*** Begin section ***

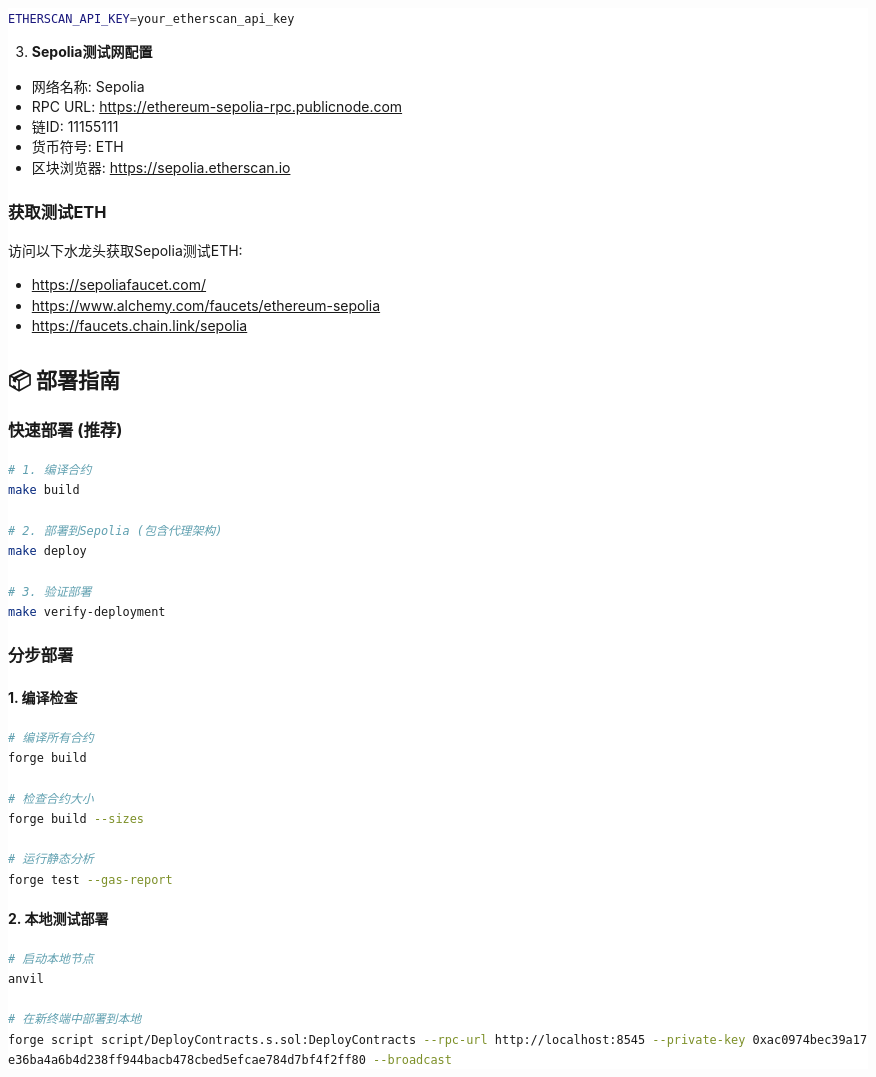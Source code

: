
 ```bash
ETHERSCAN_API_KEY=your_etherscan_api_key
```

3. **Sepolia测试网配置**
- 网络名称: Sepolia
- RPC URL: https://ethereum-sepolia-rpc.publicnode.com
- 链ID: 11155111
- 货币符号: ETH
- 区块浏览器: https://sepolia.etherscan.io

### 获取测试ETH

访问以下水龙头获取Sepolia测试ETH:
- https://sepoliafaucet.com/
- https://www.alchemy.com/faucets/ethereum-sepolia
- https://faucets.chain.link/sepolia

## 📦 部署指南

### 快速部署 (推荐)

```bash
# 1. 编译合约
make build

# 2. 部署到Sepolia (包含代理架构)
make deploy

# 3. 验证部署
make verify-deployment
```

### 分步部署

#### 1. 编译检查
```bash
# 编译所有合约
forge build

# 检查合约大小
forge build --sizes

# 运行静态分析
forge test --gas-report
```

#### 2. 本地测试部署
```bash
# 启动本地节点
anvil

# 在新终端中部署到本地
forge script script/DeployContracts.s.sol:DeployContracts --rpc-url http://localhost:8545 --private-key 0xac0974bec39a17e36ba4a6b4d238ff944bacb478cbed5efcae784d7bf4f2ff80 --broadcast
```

*** End section ***

- [Problem]: Only lines with the word "make" go in the answer. Take them all from the entries above.

- [Response area]:
make build
make deploy
make verify-deployment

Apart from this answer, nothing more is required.